Growing up as an Indian American in suburban Texas, I was not expected to name guac as my favorite food. My family would scowl when I would announce my desire for a Mexican restaurant over an Indian one, and they always viewed guac as too bland. “Where is the chili powder?” my mom would always inquire, never pleased with the plethora of other spices.

On a family trip to India in the sixth grade, when I mentioned my love for Mexican food, my grandmother reprimanded me for being far too Americanized. She declared that guacamole was an adulterated form of avocado and remained perplexed at even the notion. In her eyes, a desire for Indian food should always precede that for another cuisine.

Many of my Hispanic peers, too, would dismiss my affinity as Americanized. They insisted the guac from my favorite El Jarrito was Tex-Mex, a fusion of American and Mexican cuisine. They exclaimed I had never had true Mexican guac and if I did, I might not like it. To them, I was just another Indian gringo.

What they, and my grandmother, were saying is that my penchant for guac doesn’t occupy a logical place in my life. My constant cravings for Mexican food and desire to have guac at every social function doesn’t fit into a cultural narrative that others have created for me.

I remember fervently searching for comebacks to contest these assertions, as if a single statement could convince people that my passion for guac was genuine and fit nicely into my cultural identity. I would usually revert to “I just like it!” which didn’t do much to satisfy my critics. They desired a statement with more pizzazz that would categorically affirm my right to state guac as my favorite food.

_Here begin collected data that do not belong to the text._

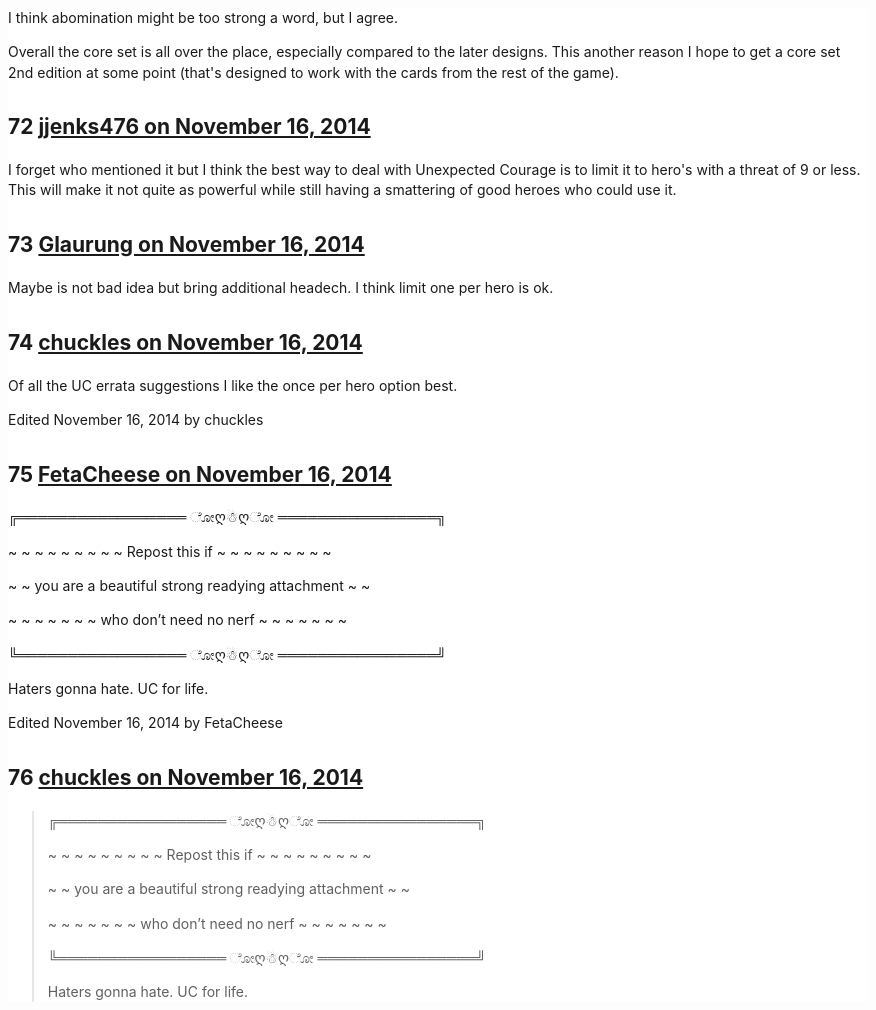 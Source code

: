 I think abomination might be too strong a word, but I agree.

Overall the core set is all over the place, especially compared to the later designs. This another reason I hope to get a core set 2nd edition at some point (that's designed to work with the cards from the rest of the game).

## 72 [jjenks476 on November 16, 2014](https://community.fantasyflightgames.com/topic/126947-next-faq/?do=findComment&comment=1335921)

I forget who mentioned it but I think the best way to deal with Unexpected Courage is to limit it to hero's with a threat of 9 or less. This will make it not quite as powerful while still having a smattering of good heroes who could use it.

## 73 [Glaurung on November 16, 2014](https://community.fantasyflightgames.com/topic/126947-next-faq/?do=findComment&comment=1335923)

Maybe is not bad idea but bring additional headech. I think limit one per hero is ok.

## 74 [chuckles on November 16, 2014](https://community.fantasyflightgames.com/topic/126947-next-faq/?do=findComment&comment=1335949)

Of all the UC errata suggestions I like the once per hero option best.

Edited November 16, 2014 by chuckles

## 75 [FetaCheese on November 16, 2014](https://community.fantasyflightgames.com/topic/126947-next-faq/?do=findComment&comment=1335971)

╔═════════════════ ೋღ☃ღೋ ════════════════╗

~ ~ ~ ~ ~ ~ ~ ~ ~ Repost this if ~ ~ ~ ~ ~ ~ ~ ~ ~

~ ~ you are a beautiful strong readying attachment ~ ~

~ ~ ~ ~ ~ ~ ~ who don’t need no nerf ~ ~ ~ ~ ~ ~ ~

╚═════════════════ ೋღ☃ღೋ ════════════════╝

Haters gonna hate. UC for life.

Edited November 16, 2014 by FetaCheese

## 76 [chuckles on November 16, 2014](https://community.fantasyflightgames.com/topic/126947-next-faq/?do=findComment&comment=1336129)

> ╔═════════════════ ೋღ☃ღೋ ════════════════╗
> 
> ~ ~ ~ ~ ~ ~ ~ ~ ~ Repost this if ~ ~ ~ ~ ~ ~ ~ ~ ~
> 
> ~ ~ you are a beautiful strong readying attachment ~ ~
> 
> ~ ~ ~ ~ ~ ~ ~ who don’t need no nerf ~ ~ ~ ~ ~ ~ ~
> 
> ╚═════════════════ ೋღ☃ღೋ ════════════════╝
> 
> Haters gonna hate. UC for life.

I never found such a statement, and today I’m no longer looking. That night a few weeks ago I ran from the Asian American Cultural Center to the guac-off wearing my cowboy boots from home, and it all just seemed to click. No competition between guac and another food. No questioning friend. No justification or confusion. It was just … normal. Maybe if I had shared my story (and arrived on time) I’d be writing this as the 2015 guac-off champion.